Exercise: Nothing beyond the line containing "getElementsByClassName() | 返回包含带有指定类名的所有元素的节点列表。" should be printed; print each line exactly from the first line of the listing below through it.

Records for processing:
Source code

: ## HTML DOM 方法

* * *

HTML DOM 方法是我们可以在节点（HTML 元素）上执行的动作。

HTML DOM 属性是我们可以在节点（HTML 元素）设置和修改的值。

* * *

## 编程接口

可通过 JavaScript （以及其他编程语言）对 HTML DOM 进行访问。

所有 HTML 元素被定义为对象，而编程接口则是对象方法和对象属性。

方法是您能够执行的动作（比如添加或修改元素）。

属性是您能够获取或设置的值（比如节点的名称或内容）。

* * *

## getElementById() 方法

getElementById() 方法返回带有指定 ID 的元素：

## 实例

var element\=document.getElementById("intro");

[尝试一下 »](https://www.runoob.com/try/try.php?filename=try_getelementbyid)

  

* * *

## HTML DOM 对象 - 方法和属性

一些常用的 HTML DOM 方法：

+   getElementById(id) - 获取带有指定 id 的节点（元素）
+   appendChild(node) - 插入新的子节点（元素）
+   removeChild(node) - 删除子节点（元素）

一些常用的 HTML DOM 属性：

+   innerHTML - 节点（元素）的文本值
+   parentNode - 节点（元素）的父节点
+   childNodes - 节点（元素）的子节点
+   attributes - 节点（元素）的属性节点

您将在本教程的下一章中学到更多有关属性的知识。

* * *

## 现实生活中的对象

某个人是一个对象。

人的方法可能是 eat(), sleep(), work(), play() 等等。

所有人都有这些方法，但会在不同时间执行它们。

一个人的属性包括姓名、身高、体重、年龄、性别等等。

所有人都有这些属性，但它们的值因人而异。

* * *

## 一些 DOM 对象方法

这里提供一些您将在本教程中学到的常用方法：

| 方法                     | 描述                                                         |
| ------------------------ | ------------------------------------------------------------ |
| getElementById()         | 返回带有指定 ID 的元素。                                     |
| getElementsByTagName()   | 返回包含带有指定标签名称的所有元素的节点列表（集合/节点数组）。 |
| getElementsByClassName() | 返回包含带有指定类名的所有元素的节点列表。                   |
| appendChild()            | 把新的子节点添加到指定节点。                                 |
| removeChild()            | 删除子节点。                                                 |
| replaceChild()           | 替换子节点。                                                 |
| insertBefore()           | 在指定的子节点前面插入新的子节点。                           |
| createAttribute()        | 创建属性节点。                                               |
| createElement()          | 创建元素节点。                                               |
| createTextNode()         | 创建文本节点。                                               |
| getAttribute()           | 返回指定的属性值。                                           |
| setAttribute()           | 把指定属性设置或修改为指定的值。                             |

Solution to this problem:
Source code

: ## HTML DOM 方法

* * *

HTML DOM 方法是我们可以在节点（HTML 元素）上执行的动作。

HTML DOM 属性是我们可以在节点（HTML 元素）设置和修改的值。

* * *

## 编程接口

可通过 JavaScript （以及其他编程语言）对 HTML DOM 进行访问。

所有 HTML 元素被定义为对象，而编程接口则是对象方法和对象属性。

方法是您能够执行的动作（比如添加或修改元素）。

属性是您能够获取或设置的值（比如节点的名称或内容）。

* * *

## getElementById() 方法

getElementById() 方法返回带有指定 ID 的元素：

## 实例

var element\=document.getElementById("intro");

[尝试一下 »](https://www.runoob.com/try/try.php?filename=try_getelementbyid)

  

* * *

## HTML DOM 对象 - 方法和属性

一些常用的 HTML DOM 方法：

+   getElementById(id) - 获取带有指定 id 的节点（元素）
+   appendChild(node) - 插入新的子节点（元素）
+   removeChild(node) - 删除子节点（元素）

一些常用的 HTML DOM 属性：

+   innerHTML - 节点（元素）的文本值
+   parentNode - 节点（元素）的父节点
+   childNodes - 节点（元素）的子节点
+   attributes - 节点（元素）的属性节点

您将在本教程的下一章中学到更多有关属性的知识。

* * *

## 现实生活中的对象

某个人是一个对象。

人的方法可能是 eat(), sleep(), work(), play() 等等。

所有人都有这些方法，但会在不同时间执行它们。

一个人的属性包括姓名、身高、体重、年龄、性别等等。

所有人都有这些属性，但它们的值因人而异。

* * *

## 一些 DOM 对象方法

这里提供一些您将在本教程中学到的常用方法：

| 方法                     | 描述                                                         |
| ------------------------ | ------------------------------------------------------------ |
| getElementById()         | 返回带有指定 ID 的元素。                                     |
| getElementsByTagName()   | 返回包含带有指定标签名称的所有元素的节点列表（集合/节点数组）。 |
| getElementsByClassName() | 返回包含带有指定类名的所有元素的节点列表。                   |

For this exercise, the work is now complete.